Lines with the word "Verbatim": copy all of them from the entries below.

[Records supplied Boundary: Start]

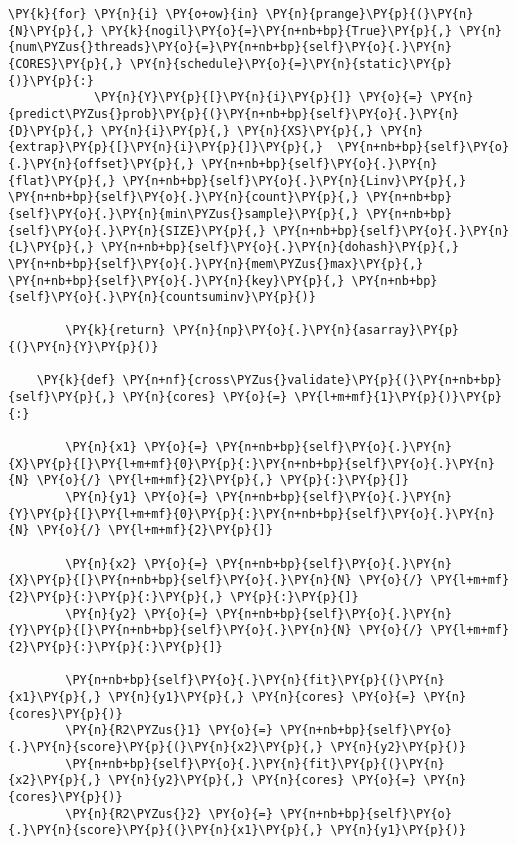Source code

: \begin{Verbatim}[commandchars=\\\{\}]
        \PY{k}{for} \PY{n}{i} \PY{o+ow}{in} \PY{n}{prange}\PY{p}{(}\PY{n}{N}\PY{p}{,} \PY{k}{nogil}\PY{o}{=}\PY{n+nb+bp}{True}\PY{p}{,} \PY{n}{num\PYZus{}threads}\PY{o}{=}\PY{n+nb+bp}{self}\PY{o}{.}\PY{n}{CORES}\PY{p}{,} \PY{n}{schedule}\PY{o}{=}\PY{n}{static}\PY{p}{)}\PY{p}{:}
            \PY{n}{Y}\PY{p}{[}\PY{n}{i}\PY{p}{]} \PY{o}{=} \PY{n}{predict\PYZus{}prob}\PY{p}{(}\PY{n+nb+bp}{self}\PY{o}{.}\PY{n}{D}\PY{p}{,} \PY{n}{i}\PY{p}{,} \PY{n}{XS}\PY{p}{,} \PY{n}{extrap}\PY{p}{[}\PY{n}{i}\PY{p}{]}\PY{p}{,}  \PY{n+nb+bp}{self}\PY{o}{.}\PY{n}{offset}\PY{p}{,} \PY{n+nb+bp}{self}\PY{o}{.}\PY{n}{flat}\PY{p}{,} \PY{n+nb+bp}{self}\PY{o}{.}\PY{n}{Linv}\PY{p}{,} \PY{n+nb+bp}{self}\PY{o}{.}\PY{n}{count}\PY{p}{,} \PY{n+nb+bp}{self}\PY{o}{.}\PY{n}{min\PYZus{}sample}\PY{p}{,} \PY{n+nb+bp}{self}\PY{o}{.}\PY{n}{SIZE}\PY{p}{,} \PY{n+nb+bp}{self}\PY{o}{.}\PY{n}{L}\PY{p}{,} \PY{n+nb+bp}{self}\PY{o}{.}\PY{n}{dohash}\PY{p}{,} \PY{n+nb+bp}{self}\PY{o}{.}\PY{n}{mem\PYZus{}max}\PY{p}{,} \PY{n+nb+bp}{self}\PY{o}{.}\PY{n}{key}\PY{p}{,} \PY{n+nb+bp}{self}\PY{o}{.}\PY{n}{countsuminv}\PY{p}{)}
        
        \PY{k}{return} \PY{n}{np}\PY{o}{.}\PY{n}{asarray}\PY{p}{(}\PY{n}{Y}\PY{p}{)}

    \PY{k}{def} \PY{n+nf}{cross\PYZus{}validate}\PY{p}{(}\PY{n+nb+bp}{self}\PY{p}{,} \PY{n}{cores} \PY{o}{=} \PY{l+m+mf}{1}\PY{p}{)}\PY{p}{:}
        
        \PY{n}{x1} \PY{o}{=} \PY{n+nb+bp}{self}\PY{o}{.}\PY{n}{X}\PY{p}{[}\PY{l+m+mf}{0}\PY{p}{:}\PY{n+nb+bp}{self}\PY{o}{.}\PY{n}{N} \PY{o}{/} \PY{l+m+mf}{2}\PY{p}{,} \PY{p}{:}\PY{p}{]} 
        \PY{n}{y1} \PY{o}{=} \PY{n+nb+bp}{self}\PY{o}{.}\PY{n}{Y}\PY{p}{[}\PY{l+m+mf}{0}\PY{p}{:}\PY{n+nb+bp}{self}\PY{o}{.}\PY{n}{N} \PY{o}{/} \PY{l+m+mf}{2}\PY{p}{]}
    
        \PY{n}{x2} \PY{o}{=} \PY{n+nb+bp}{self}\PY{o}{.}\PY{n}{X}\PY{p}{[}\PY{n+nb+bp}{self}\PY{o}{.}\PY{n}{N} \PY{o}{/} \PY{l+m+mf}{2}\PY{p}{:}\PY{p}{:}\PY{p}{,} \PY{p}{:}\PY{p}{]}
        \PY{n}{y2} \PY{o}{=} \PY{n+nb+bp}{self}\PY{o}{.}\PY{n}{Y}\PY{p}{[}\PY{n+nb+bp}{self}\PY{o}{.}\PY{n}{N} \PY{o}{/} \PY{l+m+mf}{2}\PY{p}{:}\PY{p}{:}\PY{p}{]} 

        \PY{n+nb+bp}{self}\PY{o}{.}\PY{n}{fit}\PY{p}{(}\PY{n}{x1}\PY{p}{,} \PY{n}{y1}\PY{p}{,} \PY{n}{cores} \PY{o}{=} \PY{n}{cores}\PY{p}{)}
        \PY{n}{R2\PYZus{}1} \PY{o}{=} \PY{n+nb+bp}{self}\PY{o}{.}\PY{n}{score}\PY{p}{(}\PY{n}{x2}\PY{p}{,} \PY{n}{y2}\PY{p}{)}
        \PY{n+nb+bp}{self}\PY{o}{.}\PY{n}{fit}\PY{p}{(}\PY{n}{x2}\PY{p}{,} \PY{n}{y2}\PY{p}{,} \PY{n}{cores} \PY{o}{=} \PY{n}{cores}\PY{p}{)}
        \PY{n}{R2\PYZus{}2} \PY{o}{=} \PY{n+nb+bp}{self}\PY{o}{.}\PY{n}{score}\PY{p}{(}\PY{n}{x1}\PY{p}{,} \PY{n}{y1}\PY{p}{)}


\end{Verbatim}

[Records supplied Boundary: End]

◆ **Result below**
: \begin{Verbatim}[commandchars=\\\{\}]
\end{Verbatim}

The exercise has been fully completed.